In an editorial, the New York Times says: The world is witnessing the largest exodus of refugees in generations, spawned by armed conflicts in the Middle East, North Africa and South Asia. But “witnessing” is perhaps the wrong word. Many world leaders, including those who run most of the richest countries, are choosing to look the other way. They are more interested in barricading their nations from the fallout of conflict than in investing in peacekeeping and stability.
This willful neglect was on display last week at the inaugural World Humanitarian Summit, convened to face the needs of the world’s most vulnerable people. Most heads of state from the richest nations — including the United States — didn’t bother to show up, drawing a rebuke from the United Nations secretary general, Ban Ki-moon.
“It’s disappointing that some world leaders could not be here, especially from the G-7 countries,” he said at a news conference on Tuesday. “We have reached a level of human suffering without parallel since the founding of the United Nations” 70 years ago. [Continue reading…]
Contrast Ki-moon’s words with the happy talk from Barack Obama two weeks ago when he gave the commencement address at Rutgers:
by almost every measure, America is better, and the world is better, than it was 50 years ago, or 30 years ago, or even eight years ago.
This assessment has I believe less to do with the dry statistical arguments made by the likes of Steven Pinker, than it has with the group-think inside the Obama administration.
The easiest way to counter criticism on Syria, with the refugee crisis, and elsewhere, is by insisting we did all that we could.
This self-administered anesthetic is designed to suppress remorse, guilt and a keen sense on personal responsibility.
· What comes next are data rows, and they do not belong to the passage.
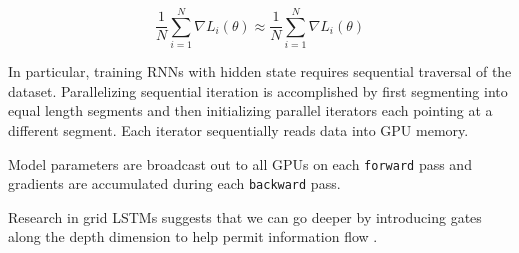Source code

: \documentclass[dissertation.tex]{subfiles}
\begin{document}
\begin{equation}
  \frac{1}{N} \sum_{i=1}^N \nabla L_i(\theta) \approx \frac{1}{N} \sum_{i=1}^N \nabla L_i(\theta)
\end{equation}

In particular, training RNNs with hidden state requires sequential traversal
of the dataset. Parallelizing sequential iteration is accomplished by first segmenting
into equal length segments and then initializing parallel iterators each
pointing at a different segment. Each iterator sequentially reads data
into GPU memory.

Model parameters are broadcast out to all GPUs on each \texttt{forward} pass
and gradients are accumulated during each \texttt{backward} pass.

Research in grid LSTMs suggests that we can go deeper by introducing
gates along the depth dimension to help permit information flow .

\printbibliography
\end{document}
Obama’s faith in inexorable progress derives from his refusal to “look backwards” — a conviction not unlike that of a hit-and-run driver who keeps his eyes firmly on the road ahead.
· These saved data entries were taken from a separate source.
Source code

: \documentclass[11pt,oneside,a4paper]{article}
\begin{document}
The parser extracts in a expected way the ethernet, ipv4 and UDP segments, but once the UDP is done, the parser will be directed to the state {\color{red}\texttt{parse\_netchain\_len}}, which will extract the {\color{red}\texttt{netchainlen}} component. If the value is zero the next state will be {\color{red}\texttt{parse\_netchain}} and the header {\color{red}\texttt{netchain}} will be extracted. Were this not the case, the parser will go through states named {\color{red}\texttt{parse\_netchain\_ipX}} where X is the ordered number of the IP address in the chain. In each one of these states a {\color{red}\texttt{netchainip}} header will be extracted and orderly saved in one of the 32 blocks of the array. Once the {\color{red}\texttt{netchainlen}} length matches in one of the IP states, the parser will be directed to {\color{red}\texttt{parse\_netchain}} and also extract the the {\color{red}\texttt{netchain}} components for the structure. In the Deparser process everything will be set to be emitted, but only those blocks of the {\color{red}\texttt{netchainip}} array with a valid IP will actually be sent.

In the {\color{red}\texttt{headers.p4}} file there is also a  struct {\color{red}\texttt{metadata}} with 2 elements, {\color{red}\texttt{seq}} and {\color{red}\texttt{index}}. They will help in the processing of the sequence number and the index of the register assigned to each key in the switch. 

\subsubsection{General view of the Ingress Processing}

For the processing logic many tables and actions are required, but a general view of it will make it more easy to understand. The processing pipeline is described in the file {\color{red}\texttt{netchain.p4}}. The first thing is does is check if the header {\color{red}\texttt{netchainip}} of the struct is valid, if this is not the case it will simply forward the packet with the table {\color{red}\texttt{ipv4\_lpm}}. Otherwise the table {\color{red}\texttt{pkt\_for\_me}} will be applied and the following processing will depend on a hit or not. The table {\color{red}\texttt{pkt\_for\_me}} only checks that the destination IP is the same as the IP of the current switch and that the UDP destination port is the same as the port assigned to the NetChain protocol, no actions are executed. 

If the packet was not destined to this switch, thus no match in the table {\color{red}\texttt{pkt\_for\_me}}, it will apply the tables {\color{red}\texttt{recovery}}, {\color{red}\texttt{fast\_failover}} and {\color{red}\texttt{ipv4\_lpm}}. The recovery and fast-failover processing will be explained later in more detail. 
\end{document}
Likewise, the notion that the United States can extricate itself from its Middle East entanglements by simply walking away, is really no different from the attitude of a deadbeat father who thinks he can leave his past behind.
Our need to understand the past derives from our need to understand the present — it has nothing to do with (as Obama claims) a fear of the future.
The simplistic approach favored inside the White House reduces everything to a choice over which Obama had no control: the decision to invade Iraq.
Those who make that the beginning of history, have very often thereafter indulged in the conceit that by having personally opposed that misadventure, they can thereby shed any sense of collective responsibility for what followed — as though the neocons’ war never actually became America’s war.
What is ostensibly geographically circumscribed by a neat divide between domestic and foreign is really a separation between those things we claim as our own and those we don’t.
The convenient reflex to which most people are susceptible is simply to disown whatever becomes problematic.
We turn our backs on refugees because we prefer to believe that they are not our problem.